Find the word "creare" below. Copy each line that has it.

(Source texts of formatted documents)
=-=-=

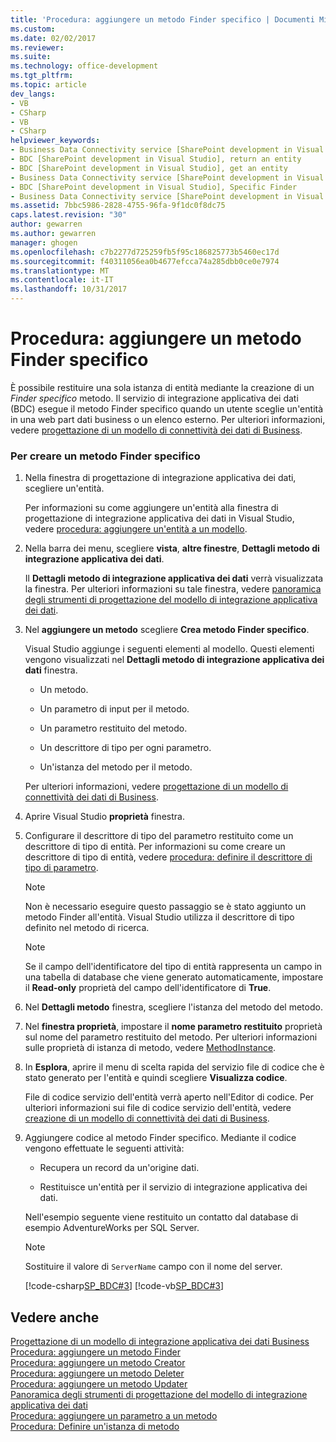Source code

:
 ```yaml
---
title: 'Procedura: aggiungere un metodo Finder specifico | Documenti Microsoft'
ms.custom: 
ms.date: 02/02/2017
ms.reviewer: 
ms.suite: 
ms.technology: office-development
ms.tgt_pltfrm: 
ms.topic: article
dev_langs:
- VB
- CSharp
- VB
- CSharp
helpviewer_keywords:
- Business Data Connectivity service [SharePoint development in Visual Studio], Specific Finder
- BDC [SharePoint development in Visual Studio], return an entity
- BDC [SharePoint development in Visual Studio], get an entity
- Business Data Connectivity service [SharePoint development in Visual Studio], return an entity
- BDC [SharePoint development in Visual Studio], Specific Finder
- Business Data Connectivity service [SharePoint development in Visual Studio], get an entity
ms.assetid: 7bbc5986-2828-4755-96fa-9f1dc0f8dc75
caps.latest.revision: "30"
author: gewarren
ms.author: gewarren
manager: ghogen
ms.openlocfilehash: c7b2277d725259fb5f95c186825773b5460ec17d
ms.sourcegitcommit: f40311056ea0b4677efcca74a285dbb0ce0e7974
ms.translationtype: MT
ms.contentlocale: it-IT
ms.lasthandoff: 10/31/2017
---
```

# <a name="how-to-add-a-specific-finder-method"></a>Procedura: aggiungere un metodo Finder specifico
  È possibile restituire una sola istanza di entità mediante la creazione di un *Finder specifico* metodo. Il servizio di integrazione applicativa dei dati (BDC) esegue il metodo Finder specifico quando un utente sceglie un'entità in una web part dati business o un elenco esterno. Per ulteriori informazioni, vedere [progettazione di un modello di connettività dei dati di Business](../sharepoint/designing-a-business-data-connectivity-model.md).  
  
### <a name="to-create-a-specific-finder-method"></a>Per creare un metodo Finder specifico  
  
1.  Nella finestra di progettazione di integrazione applicativa dei dati, scegliere un'entità.  
  
     Per informazioni su come aggiungere un'entità alla finestra di progettazione di integrazione applicativa dei dati in Visual Studio, vedere [procedura: aggiungere un'entità a un modello](../sharepoint/how-to-add-an-entity-to-a-model.md).  
  
2.  Nella barra dei menu, scegliere **vista**, **altre finestre**, **Dettagli metodo di integrazione applicativa dei dati**.  
  
     Il **Dettagli metodo di integrazione applicativa dei dati** verrà visualizzata la finestra. Per ulteriori informazioni su tale finestra, vedere [panoramica degli strumenti di progettazione del modello di integrazione applicativa dei dati](../sharepoint/bdc-model-design-tools-overview.md).  
  
3.  Nel **aggiungere un metodo** scegliere **Crea metodo Finder specifico**.  
  
     Visual Studio aggiunge i seguenti elementi al modello. Questi elementi vengono visualizzati nel **Dettagli metodo di integrazione applicativa dei dati** finestra.  
  
    -   Un metodo.  
  
    -   Un parametro di input per il metodo.  
  
    -   Un parametro restituito del metodo.  
  
    -   Un descrittore di tipo per ogni parametro.  
  
    -   Un'istanza del metodo per il metodo.  
  
     Per ulteriori informazioni, vedere [progettazione di un modello di connettività dei dati di Business](../sharepoint/designing-a-business-data-connectivity-model.md).  
  
4.  Aprire Visual Studio **proprietà** finestra.  
  
5.  Configurare il descrittore di tipo del parametro restituito come un descrittore di tipo di entità. Per informazioni su come creare un descrittore di tipo di entità, vedere [procedura: definire il descrittore di tipo di parametro](../sharepoint/how-to-define-the-type-descriptor-of-a-parameter.md).  
  
    > [!NOTE]  
    >  Non è necessario eseguire questo passaggio se è stato aggiunto un metodo Finder all'entità. Visual Studio utilizza il descrittore di tipo definito nel metodo di ricerca.  
  
    > [!NOTE]  
    >  Se il campo dell'identificatore del tipo di entità rappresenta un campo in una tabella di database che viene generato automaticamente, impostare il **Read-only** proprietà del campo dell'identificatore di **True**.  
  
6.  Nel **Dettagli metodo** finestra, scegliere l'istanza del metodo del metodo.  
  
7.  Nel **finestra proprietà**, impostare il **nome parametro restituito** proprietà sul nome del parametro restituito del metodo. Per ulteriori informazioni sulle proprietà di istanza di metodo, vedere [MethodInstance](http://go.microsoft.com/fwlink/?LinkID=169282).  
  
8.  In **Esplora**, aprire il menu di scelta rapida del servizio file di codice che è stato generato per l'entità e quindi scegliere **Visualizza codice**.  
  
     File di codice servizio dell'entità verrà aperto nell'Editor di codice. Per ulteriori informazioni sui file di codice servizio dell'entità, vedere [creazione di un modello di connettività dei dati di Business](../sharepoint/creating-a-business-data-connectivity-model.md).  
  
9. Aggiungere codice al metodo Finder specifico. Mediante il codice vengono effettuate le seguenti attività:  
  
    -   Recupera un record da un'origine dati.  
  
    -   Restituisce un'entità per il servizio di integrazione applicativa dei dati.  
  
     Nell'esempio seguente viene restituito un contatto dal database di esempio AdventureWorks per SQL Server.  
  
    > [!NOTE]  
    >  Sostituire il valore di `ServerName` campo con il nome del server.  
  
     [!code-csharp[SP_BDC#3](../sharepoint/codesnippet/CSharp/SP_BDC/bdcmodel1/contactservice.cs#3)]
     [!code-vb[SP_BDC#3](../sharepoint/codesnippet/VisualBasic/sp_bdc/bdcmodel1/contactservice.vb#3)]  
  
## <a name="see-also"></a>Vedere anche  
 [Progettazione di un modello di integrazione applicativa dei dati Business](../sharepoint/designing-a-business-data-connectivity-model.md)   
 [Procedura: aggiungere un metodo Finder](../sharepoint/how-to-add-a-finder-method.md)   
 [Procedura: aggiungere un metodo Creator](../sharepoint/how-to-add-a-creator-method.md)   
 [Procedura: aggiungere un metodo Deleter](../sharepoint/how-to-add-a-deleter-method.md)   
 [Procedura: aggiungere un metodo Updater](../sharepoint/how-to-add-an-updater-method.md)   
 [Panoramica degli strumenti di progettazione del modello di integrazione applicativa dei dati](../sharepoint/bdc-model-design-tools-overview.md)   
 [Procedura: aggiungere un parametro a un metodo](../sharepoint/how-to-add-a-parameter-to-a-method.md)   
 [Procedura: Definire un'istanza di metodo](../sharepoint/how-to-define-a-method-instance.md)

=-=-=

--- WRITTEN SOLUTION ---
### <a name="to-create-a-specific-finder-method"></a>Per creare un metodo Finder specifico  
5.  Configurare il descrittore di tipo del parametro restituito come un descrittore di tipo di entità. Per informazioni su come creare un descrittore di tipo di entità, vedere [procedura: definire il descrittore di tipo di parametro](../sharepoint/how-to-define-the-type-descriptor-of-a-parameter.md).  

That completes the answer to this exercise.